NLP systems have three main components that help machines understand natural language:

- **Tokenization**: Splitting a string into a list of tokens.
- **Embedding**: Mapping tokens to vectors.
- **Model**: A neural network that takes token vectors as input and outputs predictions.

Tokenization is the first step in the NLP pipeline. 

- Tokenization is the process of splitting a string into a list of tokens. 
- For example, the sentence "I like to eat apples" can be tokenized into the list of tokens `["I", "like", "to", "eat", "apples"]`. 
- The tokens can be words, characters, or subwords.

## What is Tokenization?

- Tokenization is the process of representing a text in smaller units called tokens.
- In a very simple case, we can simply map every word in the text to a numerical index.
- For example, the sentence "I like to eat apples" can be tokenized into the list of tokens:
  > `["I", "like", "to", "eat", "apples"]`. 
- Then, each token can be mapped to a unique index, such as:
  > `{"I": 0, "like": 1, "to": 2, "eat": 3, "apples": 4}`.
- There are more linguistic features to consider when tokenizing a text, such as punctuation, capitalization, and so on.
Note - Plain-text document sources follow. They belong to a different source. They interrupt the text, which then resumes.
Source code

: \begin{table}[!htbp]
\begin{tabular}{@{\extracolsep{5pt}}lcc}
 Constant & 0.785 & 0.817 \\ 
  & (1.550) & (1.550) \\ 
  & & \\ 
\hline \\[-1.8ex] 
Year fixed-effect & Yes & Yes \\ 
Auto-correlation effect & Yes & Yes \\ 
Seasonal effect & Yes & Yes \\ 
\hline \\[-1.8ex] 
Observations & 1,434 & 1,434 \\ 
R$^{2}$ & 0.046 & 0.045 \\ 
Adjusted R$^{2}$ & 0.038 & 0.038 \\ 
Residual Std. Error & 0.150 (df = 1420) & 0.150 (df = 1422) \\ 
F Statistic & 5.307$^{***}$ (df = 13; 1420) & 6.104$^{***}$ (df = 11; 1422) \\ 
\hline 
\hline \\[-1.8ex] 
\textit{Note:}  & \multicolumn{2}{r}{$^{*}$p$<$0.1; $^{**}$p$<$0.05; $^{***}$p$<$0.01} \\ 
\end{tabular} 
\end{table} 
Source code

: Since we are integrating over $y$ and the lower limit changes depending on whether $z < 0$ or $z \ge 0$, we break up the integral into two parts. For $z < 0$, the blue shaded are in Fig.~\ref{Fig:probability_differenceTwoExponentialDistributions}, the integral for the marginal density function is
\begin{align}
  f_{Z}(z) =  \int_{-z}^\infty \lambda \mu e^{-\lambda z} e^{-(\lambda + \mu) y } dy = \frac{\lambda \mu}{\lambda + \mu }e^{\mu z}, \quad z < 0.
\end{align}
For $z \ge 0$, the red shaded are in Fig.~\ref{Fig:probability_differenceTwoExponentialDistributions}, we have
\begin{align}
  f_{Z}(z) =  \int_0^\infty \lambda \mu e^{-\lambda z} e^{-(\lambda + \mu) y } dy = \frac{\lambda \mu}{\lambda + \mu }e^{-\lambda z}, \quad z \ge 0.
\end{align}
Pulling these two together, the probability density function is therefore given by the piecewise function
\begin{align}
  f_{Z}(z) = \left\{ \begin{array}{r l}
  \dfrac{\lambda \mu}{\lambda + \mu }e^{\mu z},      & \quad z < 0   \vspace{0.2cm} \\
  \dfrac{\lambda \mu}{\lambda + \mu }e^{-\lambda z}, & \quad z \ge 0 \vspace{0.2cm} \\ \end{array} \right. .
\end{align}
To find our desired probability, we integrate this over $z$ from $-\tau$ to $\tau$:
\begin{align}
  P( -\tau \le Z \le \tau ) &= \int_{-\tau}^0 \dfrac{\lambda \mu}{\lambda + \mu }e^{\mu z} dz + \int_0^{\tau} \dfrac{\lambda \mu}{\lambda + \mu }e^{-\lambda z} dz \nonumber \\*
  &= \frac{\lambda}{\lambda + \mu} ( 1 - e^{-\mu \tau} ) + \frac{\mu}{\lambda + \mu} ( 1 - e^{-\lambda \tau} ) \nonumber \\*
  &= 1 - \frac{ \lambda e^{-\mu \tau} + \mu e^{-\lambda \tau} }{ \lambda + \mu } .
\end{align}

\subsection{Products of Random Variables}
## Why do we need tokenization?

- "How can we make a machine read a sentence?"
- Machines don’t know any language, nor do they understand sounds or phonetics.
- They need to be taught from scratch.
- The first step is to break down the sentence into smaller units that the machine can process.
- Tokenization determines how the input is represented to the model.
- This decision has a huge impact on the performance of the model.

## How do we identify words in text?

For a language like English, this seems like a simple task. We can simply split the text by spaces.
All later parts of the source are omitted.